During the winter the big Norwegian maple that dominates the courtyard has been reduced by half, leaving just the big trunk and some shortened arms above. This tree is glorious in its own right, but it is simply too big for the space. It provides shade in the heat of the summer, but we also need some of the garden to have light, so that attractive plants can be allowed to flourish. I also asked the 'paysagiste' to invigorate two hazel bushes by removing a third of the older branches and to dig out a cotoneaster to provide space for future planting. What actually happened was that the guys who did the work cut the tops off the hazels parallel to the ground, and did pretty much the same to a philadelphus, some tall rose bushes and the cotoneaster. I think it is partly that my wishes got lost in translation and partly that that the French gardeners know what is good for me – pruning à la française! There is no damage here that 5 years of growth won't sort out.

We had hoped to replant the large area in the middle of the garden this spring. Lucia from Parterres en Kit has created a planting plan consisting of grasses and perennials suitable for the Burgundian conditions and based on the principles of prairie planting as used by Piet Oudolf, Michael King and Noel Kingsbury. However, the work on the roof, which requires this patch of land to be left so the roofers can walk to and fro, has been postponed to June, so all I can do for the moment is to sprinkle some seeds of meadow flowers and hope that we have something other than bare earth to take us through the summer.

The beds around the edges are now flourishing. There were snowdrops everywhere and narcissi blooming where I moved them last year. The hydrangeas are throwing out new leaf shoots and seem to have completely recovered from last year's summer drought. Vinca minor, flag irises, peonies, cistus, tulips all look healthy.



 

 











Violets, primroses, winter aconites and hellebores look lovely in their new positions in the side borders. I feel that the edges of the big picture are comfortably settled.
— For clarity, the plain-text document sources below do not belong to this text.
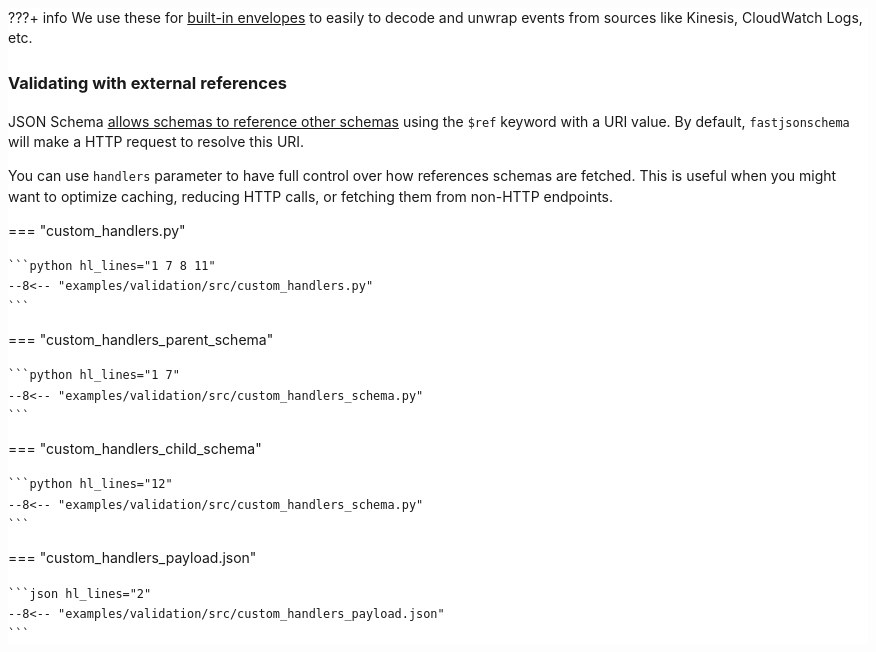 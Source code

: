 ???+ info
    We use these for [built-in envelopes](#built-in-envelopes) to easily to decode and unwrap events from sources like Kinesis, CloudWatch Logs, etc.

### Validating with external references

JSON Schema [allows schemas to reference other schemas](https://json-schema.org/understanding-json-schema/structuring#dollarref) using the `$ref` keyword with a URI value. By default, `fastjsonschema` will make a HTTP request to resolve this URI.

You can use `handlers` parameter to have full control over how references schemas are fetched. This is useful when you might want to optimize caching, reducing HTTP calls, or fetching them from non-HTTP endpoints.

=== "custom_handlers.py"

	```python hl_lines="1 7 8 11"
    --8<-- "examples/validation/src/custom_handlers.py"
	```

=== "custom_handlers_parent_schema"

	```python hl_lines="1 7"
    --8<-- "examples/validation/src/custom_handlers_schema.py"
	```

=== "custom_handlers_child_schema"

    ```python hl_lines="12"
    --8<-- "examples/validation/src/custom_handlers_schema.py"
    ```

=== "custom_handlers_payload.json"

    ```json hl_lines="2"
    --8<-- "examples/validation/src/custom_handlers_payload.json"
    ```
With the reduction of the trees, the landscape does look rather different. The patch underneath the group that comprises the Norwegian maple, two hazels and the philadelphus grabs my attention. I can make a little woodland garden that joins this area to the dinosaur garden behind it. Last spring I moved many of the snowdrops, that had colonised the small bed that will become the herb garden, to places under trees. Snowdrop bulbs are small and many have escaped me and flowered in the 'wrong' places this year. I move them 'in the green' to the shade of the deciduous trees, digging up the beautiful but pernicious wild celandine plants one by one as I go. 

        

 Some tiny tulip and crocus plants also escaped the fork last summer, so they go to the fringes of the shade that will be cast by these trees when their leaves burst later in the spring. 3 tiny sarcococca bushes with their delicious spring perfume will be happy here as well. There are violets to be harvested from other parts of the garden and lamium from the garden in Dorset. Necessity is the mother of invention.